Sand art is the practice of modelling sand into an artistic form, such as sand brushing, sand sculpting, sand painting, or creating sand bottles. A sandcastle is a type of sand sculpture resembling a miniature building, often a castle. The drip castle variation uses wet sand that is dribbled down to form organic shapes before the sand dries.

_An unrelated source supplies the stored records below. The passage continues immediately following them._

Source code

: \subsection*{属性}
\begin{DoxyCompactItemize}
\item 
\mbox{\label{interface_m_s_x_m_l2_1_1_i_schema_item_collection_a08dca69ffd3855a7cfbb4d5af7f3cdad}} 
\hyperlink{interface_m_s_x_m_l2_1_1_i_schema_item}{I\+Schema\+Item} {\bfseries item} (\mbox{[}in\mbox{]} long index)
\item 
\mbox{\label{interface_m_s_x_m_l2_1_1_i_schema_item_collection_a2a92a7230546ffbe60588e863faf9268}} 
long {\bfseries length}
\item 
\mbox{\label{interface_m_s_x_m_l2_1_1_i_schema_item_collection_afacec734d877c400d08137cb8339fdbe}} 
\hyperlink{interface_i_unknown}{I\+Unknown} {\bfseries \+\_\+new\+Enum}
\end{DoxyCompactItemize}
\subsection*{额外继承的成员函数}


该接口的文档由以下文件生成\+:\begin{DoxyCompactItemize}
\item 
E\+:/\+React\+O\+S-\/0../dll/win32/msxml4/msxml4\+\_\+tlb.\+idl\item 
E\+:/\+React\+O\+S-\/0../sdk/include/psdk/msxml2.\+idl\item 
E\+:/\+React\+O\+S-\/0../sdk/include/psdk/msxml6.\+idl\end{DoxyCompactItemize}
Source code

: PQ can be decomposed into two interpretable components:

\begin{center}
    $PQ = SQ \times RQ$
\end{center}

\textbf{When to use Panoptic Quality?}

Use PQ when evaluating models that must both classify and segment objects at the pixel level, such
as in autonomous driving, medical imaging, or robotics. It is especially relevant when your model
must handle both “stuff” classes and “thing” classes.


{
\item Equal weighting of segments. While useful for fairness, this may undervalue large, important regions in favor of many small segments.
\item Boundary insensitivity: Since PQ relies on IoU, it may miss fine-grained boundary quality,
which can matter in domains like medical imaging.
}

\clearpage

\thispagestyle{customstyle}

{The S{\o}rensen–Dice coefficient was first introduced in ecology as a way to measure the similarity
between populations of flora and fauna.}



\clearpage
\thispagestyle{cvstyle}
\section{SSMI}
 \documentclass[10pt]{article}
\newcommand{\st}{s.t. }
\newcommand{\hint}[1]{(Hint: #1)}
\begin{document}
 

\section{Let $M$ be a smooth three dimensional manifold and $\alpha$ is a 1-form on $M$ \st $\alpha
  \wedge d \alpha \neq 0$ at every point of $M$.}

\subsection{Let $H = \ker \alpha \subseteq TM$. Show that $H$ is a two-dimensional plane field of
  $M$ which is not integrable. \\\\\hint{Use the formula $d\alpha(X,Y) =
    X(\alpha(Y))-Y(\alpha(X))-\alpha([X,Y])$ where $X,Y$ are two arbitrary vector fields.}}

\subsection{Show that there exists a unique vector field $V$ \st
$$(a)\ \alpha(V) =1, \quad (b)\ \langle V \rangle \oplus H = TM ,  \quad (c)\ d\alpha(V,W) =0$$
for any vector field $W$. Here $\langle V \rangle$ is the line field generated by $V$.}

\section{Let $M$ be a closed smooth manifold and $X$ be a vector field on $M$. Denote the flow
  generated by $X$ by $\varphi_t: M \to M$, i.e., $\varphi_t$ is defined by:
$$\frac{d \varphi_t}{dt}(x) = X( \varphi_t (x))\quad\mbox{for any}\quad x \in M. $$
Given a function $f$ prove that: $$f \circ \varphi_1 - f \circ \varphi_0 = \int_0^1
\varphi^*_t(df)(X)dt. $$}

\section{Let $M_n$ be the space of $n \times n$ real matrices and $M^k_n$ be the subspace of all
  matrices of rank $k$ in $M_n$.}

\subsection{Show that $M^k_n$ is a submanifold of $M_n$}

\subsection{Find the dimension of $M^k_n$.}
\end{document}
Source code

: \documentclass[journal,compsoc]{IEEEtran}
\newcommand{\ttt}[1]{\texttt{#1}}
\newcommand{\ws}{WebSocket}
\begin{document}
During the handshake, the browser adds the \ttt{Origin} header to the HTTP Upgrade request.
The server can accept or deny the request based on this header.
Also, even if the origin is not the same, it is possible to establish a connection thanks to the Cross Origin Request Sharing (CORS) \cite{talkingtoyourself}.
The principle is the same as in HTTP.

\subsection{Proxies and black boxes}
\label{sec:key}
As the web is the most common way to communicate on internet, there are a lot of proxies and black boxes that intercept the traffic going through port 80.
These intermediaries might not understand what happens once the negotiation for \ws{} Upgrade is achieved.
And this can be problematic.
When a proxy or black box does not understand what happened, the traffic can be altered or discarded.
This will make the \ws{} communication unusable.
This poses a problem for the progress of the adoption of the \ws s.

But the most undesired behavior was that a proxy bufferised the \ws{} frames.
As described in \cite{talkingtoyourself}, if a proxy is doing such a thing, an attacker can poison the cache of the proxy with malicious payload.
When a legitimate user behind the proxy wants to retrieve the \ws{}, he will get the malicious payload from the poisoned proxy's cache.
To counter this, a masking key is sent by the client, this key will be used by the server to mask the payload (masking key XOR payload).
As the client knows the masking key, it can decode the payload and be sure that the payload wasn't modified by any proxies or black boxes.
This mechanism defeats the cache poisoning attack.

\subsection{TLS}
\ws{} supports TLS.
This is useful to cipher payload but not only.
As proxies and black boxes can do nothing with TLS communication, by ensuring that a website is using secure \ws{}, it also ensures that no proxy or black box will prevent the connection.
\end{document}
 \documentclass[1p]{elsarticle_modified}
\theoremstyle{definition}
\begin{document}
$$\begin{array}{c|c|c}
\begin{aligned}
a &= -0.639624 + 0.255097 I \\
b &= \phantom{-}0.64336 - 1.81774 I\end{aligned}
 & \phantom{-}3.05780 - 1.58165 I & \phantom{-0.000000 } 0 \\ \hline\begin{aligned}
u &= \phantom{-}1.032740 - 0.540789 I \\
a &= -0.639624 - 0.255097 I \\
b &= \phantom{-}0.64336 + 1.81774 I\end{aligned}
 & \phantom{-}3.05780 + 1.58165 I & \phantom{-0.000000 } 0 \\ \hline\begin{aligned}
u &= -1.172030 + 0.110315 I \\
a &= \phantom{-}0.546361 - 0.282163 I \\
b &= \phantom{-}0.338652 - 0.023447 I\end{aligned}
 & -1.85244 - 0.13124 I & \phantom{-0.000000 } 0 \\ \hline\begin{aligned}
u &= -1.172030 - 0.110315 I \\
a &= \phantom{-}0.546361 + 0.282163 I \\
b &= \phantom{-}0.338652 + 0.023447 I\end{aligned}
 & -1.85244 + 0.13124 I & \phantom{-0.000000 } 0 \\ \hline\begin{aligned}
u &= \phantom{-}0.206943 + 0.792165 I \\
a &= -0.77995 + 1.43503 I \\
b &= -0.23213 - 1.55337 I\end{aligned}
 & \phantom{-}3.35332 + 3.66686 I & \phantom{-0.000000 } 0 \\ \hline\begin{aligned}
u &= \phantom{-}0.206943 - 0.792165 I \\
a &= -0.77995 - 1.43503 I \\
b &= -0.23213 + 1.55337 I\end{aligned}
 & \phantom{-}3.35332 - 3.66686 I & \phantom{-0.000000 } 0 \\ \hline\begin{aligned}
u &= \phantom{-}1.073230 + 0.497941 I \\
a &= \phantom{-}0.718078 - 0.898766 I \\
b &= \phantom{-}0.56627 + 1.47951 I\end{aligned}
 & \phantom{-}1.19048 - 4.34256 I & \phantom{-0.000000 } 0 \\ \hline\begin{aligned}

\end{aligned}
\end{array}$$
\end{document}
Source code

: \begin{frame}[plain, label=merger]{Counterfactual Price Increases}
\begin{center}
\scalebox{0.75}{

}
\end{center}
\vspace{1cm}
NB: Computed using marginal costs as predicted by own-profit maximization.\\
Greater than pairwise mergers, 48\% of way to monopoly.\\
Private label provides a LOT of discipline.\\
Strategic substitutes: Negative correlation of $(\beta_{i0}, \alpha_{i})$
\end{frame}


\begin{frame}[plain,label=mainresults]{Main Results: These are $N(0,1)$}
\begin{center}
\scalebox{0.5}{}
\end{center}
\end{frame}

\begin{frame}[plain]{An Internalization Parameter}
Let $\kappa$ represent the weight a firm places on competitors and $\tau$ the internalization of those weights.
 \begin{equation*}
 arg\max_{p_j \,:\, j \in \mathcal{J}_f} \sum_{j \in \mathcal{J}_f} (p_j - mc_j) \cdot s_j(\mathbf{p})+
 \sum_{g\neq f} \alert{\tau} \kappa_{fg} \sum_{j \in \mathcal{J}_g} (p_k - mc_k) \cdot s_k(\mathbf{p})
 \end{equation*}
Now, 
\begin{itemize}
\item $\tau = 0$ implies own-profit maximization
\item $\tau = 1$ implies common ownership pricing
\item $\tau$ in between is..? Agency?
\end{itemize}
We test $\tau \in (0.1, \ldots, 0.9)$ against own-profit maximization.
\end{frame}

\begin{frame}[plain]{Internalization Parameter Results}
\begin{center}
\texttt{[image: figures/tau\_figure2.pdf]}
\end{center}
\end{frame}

Most sand play takes place on sandy beaches, where the two basic building ingredients, sand and water, are available in abundance. Some sand play occurs in dry sandpits and sandboxes, though mostly by children and rarely for art forms. Tidal beaches generally have sand that limits height and structure because of the shape of the sand grains. Good sculpture sand is somewhat dirty, having silt and clay that helps lock the irregular-shaped sand grains together. Hydrophobic sand and kinetic sand are sand-based modelling compounds designed as toys for home use.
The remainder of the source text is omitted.